Developing prediction models particular to MINOCA patients utilizing comprehensive, prospective studies may help us better understand long-term prognosis and is crucial for optimizing management strategies in these patients. It is important to maintain awareness on gender-specific factors of the condition given the higher prevalence of MINOCA in women. Studies like the WARRIOR trial (Women’s Ischemia Trial to Reduce Events in Non-obstructive CAD) were designed to provide critical data to inform guidelines on managing women with MINOCA, a population at elevated risk for MACE but underrepresented in clinical research. The WARRIOR trial is a multicenter, prospective, randomized, blinded, and outcome evaluation (PROBE design) aimed at assessing the efficacy of intensive medical therapy versus usual care in women with MINOCA.^[25] Being that MINOCA is more prevalent among women, the results of this trial will provide important data that will aid in informing guidelines for managing this growing and challenging patient population, both underscoring the importance of gender-specific research and clarifying clinical practice decisions.

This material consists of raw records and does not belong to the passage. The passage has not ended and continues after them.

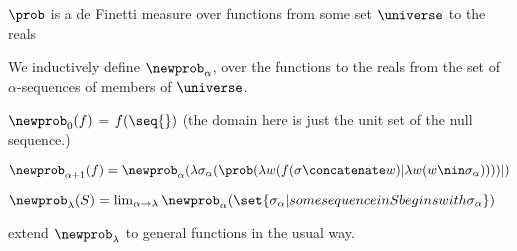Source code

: $\prob$ is a de Finetti measure over functions from some set $\universe$ to the reals

We inductively define $\newprob_{\alpha}$, over the functions to the reals from the set of $\alpha$-sequences of members of $\universe$.

$\newprob_0(f)$ = $f(\seq{})$ (the domain here is just the unit set of the null sequence.)

$\newprob_{\alpha+1}(f) = \newprob_\alpha(\lambda \sigma_\alpha(\prob(\lambda w(f(\sigma \concatenate w)|\lambda w(w \nin \sigma_\alpha))))|)$

$\newprob_\lambda (S) = \lim_{\alpha \rightarrow \lambda} \newprob_\alpha (\set{\sigma_\alpha|some sequence in S begins with \sigma_\alpha})$

extend $\newprob_\lambda$ to general functions in the usual way.

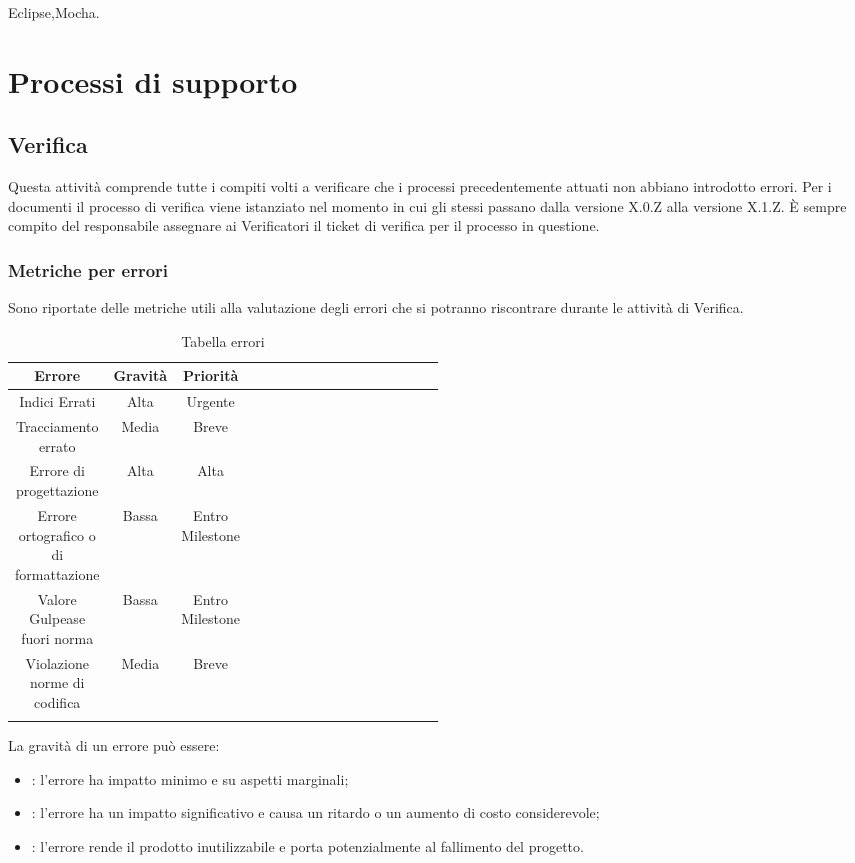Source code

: Eclipse,Mocha.


\section{Processi di supporto}

\subsection{Verifica}
Questa attivit\`{a} comprende tutte i compiti volti a verificare che i processi precedentemente attuati non abbiano introdotto errori.
Per i documenti il processo di verifica viene istanziato nel momento in cui gli stessi passano dalla versione X.0.Z alla versione X.1.Z. 
È sempre compito del responsabile assegnare ai Verificatori il ticket di verifica per il processo in questione.

\subsubsection{Metriche per errori}
Sono riportate delle metriche utili alla valutazione degli errori che si potranno riscontrare durante le attivit\`{a} di Verifica.
\begin{center}
\begin{longtable}{|c|c|c|p{0.5\linewidth}|}
\toprule
\textbf{Errore} & \textbf{Gravità} & \textbf{Priorità} \\

\midrule
Indici Errati & Alta & Urgente\\
\midrule
Tracciamento errato & Media & Breve\\
\midrule
Errore di progettazione & Alta & Alta\\
\midrule
Errore ortografico o di formattazione & Bassa & Entro Milestone\\
\midrule
Valore Gulpease fuori norma & Bassa & Entro Milestone\\
\midrule
Violazione norme di codifica & Media & Breve\\

\bottomrule
\caption{Tabella errori}
\label{tab:changelog}
\end{longtable}
\end{center}

La gravità di un errore può essere:

\begin{itemize}
\item {}: l'errore ha impatto minimo e su aspetti marginali;
\item {}: l'errore ha un impatto significativo e causa un ritardo o un aumento di costo considerevole;
\item {}: l'errore rende il prodotto inutilizzabile e porta potenzialmente al fallimento del progetto.
\end{itemize}

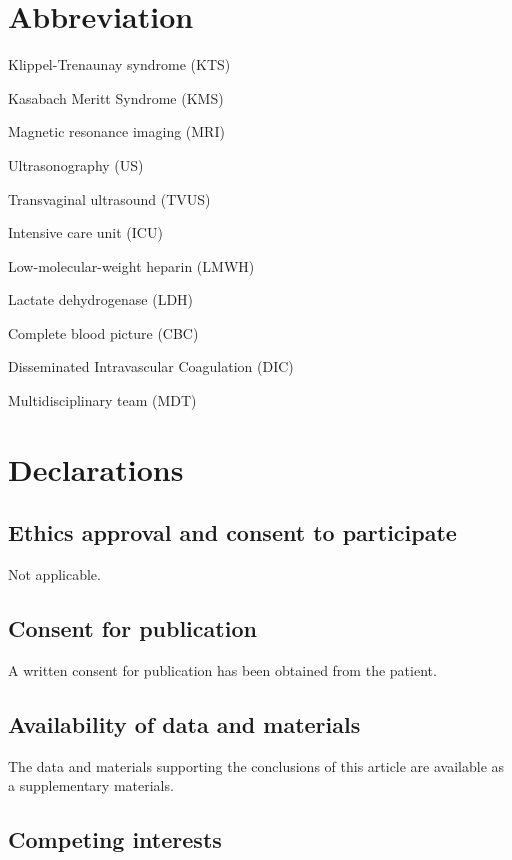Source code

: \documentclass[
  letterpaper,
  DIV=11,
  numbers=noendperiod]{scrartcl}
\begin{document}
\section{Abbreviation}\label{abbreviation}

Klippel-Trenaunay syndrome (KTS)

Kasabach Meritt Syndrome (KMS)

Magnetic resonance imaging (MRI)

Ultrasonography (US)

Transvaginal ultrasound (TVUS)

Intensive care unit (ICU)

Low-molecular-weight heparin (LMWH)

Lactate dehydrogenase (LDH)

Complete blood picture (CBC)

Disseminated Intravascular Coagulation (DIC)

Multidisciplinary team (MDT)

\section{Declarations}\label{declarations}

\subsection{Ethics approval and consent to
participate}\label{ethics-approval-and-consent-to-participate}

Not applicable.

\subsection{Consent for publication}\label{consent-for-publication}

A written consent for publication has been obtained from the patient.

\subsection{Availability of data and
materials}\label{availability-of-data-and-materials}

The data and materials supporting the conclusions of this article are
available as a supplementary materials.

\subsection{Competing interests}\label{competing-interests}
\end{document}
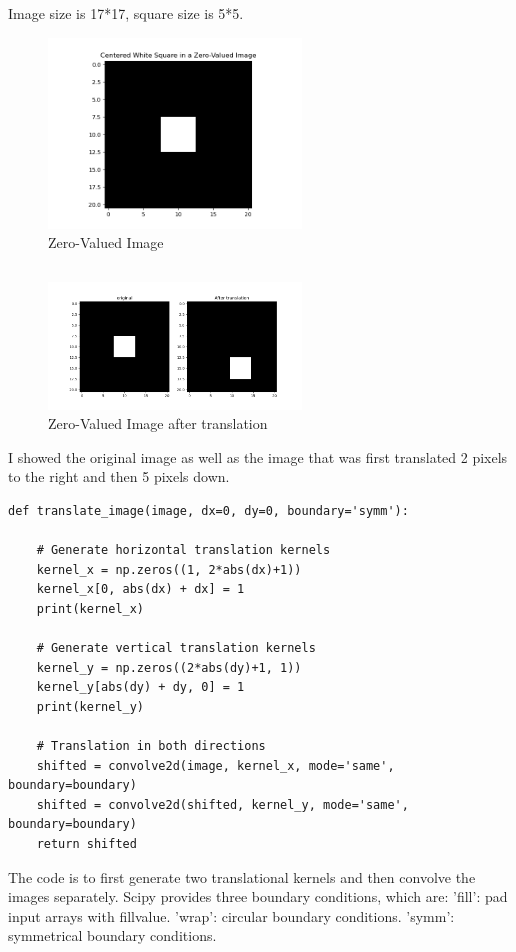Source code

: \documentclass[12pt]{article}
\begin{document}
\subsection{}
Image size is 17*17, square size is 5*5.
\begin{figure}[h]
    \centering
    \includegraphics[width=0.6\textwidth]{pics/a6_1.4.png} 
    \caption{Zero-Valued Image}
\end{figure}
\subsection{}
\begin{figure}[ht]
    \centering
    \includegraphics[width=0.6\textwidth]{pics/a6_1.5.png} 
    \caption{Zero-Valued Image after translation}
\end{figure}
I showed the original image as well as the image that was first translated 2 pixels to the right and then 5 pixels down.
\begin{lstlisting}
def translate_image(image, dx=0, dy=0, boundary='symm'):
    
    # Generate horizontal translation kernels
    kernel_x = np.zeros((1, 2*abs(dx)+1))
    kernel_x[0, abs(dx) + dx] = 1  
    print(kernel_x)
    
    # Generate vertical translation kernels
    kernel_y = np.zeros((2*abs(dy)+1, 1))
    kernel_y[abs(dy) + dy, 0] = 1
    print(kernel_y)
    
    # Translation in both directions
    shifted = convolve2d(image, kernel_x, mode='same', boundary=boundary)
    shifted = convolve2d(shifted, kernel_y, mode='same', boundary=boundary)
    return shifted
\end{lstlisting}
The code is to first generate two translational kernels and then convolve the images separately.
Scipy provides three boundary conditions, which are:
'fill': pad input arrays with fillvalue.
'wrap': circular boundary conditions.
'symm': symmetrical boundary conditions.
\end{document}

As our knowledge advances and continues to evolve, the focus will likely shift toward more precise, personalized approaches in both research and clinical care. Optimizing secondary prevention strategies specific to these patients is an important area of future research. The ongoing MINOCA-BAT trial, expected to complete in 2025, is examining conventional secondary prevention therapeutics (ACE/ARB and beta-blockers) in patients after a diagnosis of MINOCA has been made. This trial may influence future treatment guidelines for this diverse patient group, potentially improving outcomes through targeted interventions.^[26] Ongoing and future research efforts will continue to be aimed at better understanding the complex pathophysiology of MINOCA, prognosis, and prognostic models, in addition to advancing more targeted and evidence-based management strategies.

CONCLUSION

Myocardial infarction (MI) with non-obstructive coronary arteries (MINOCA) poses a substantial challenge as there remains uncertainty in valid clinical diagnostic criteria and treatment strategies. Advanced imaging modalities such as optical coherence tomography (OCT) show promise in identifying the causes of MINOCA, and future studies may refine these methods to accurately distinguish between atherosclerotic and non-atherosclerotic mechanisms. The management of MINOCA remains a complex challenge due to its heterogeneous nature and lack of standardized guidelines. Currently, management is largely tailored to individual recognized mechanisms, which are reviewed in this article. Ongoing and future research efforts will continue to be aimed at better understanding the complex pathophysiology of MINOCA, prognostic models, and advancing more evidence-based management strategies.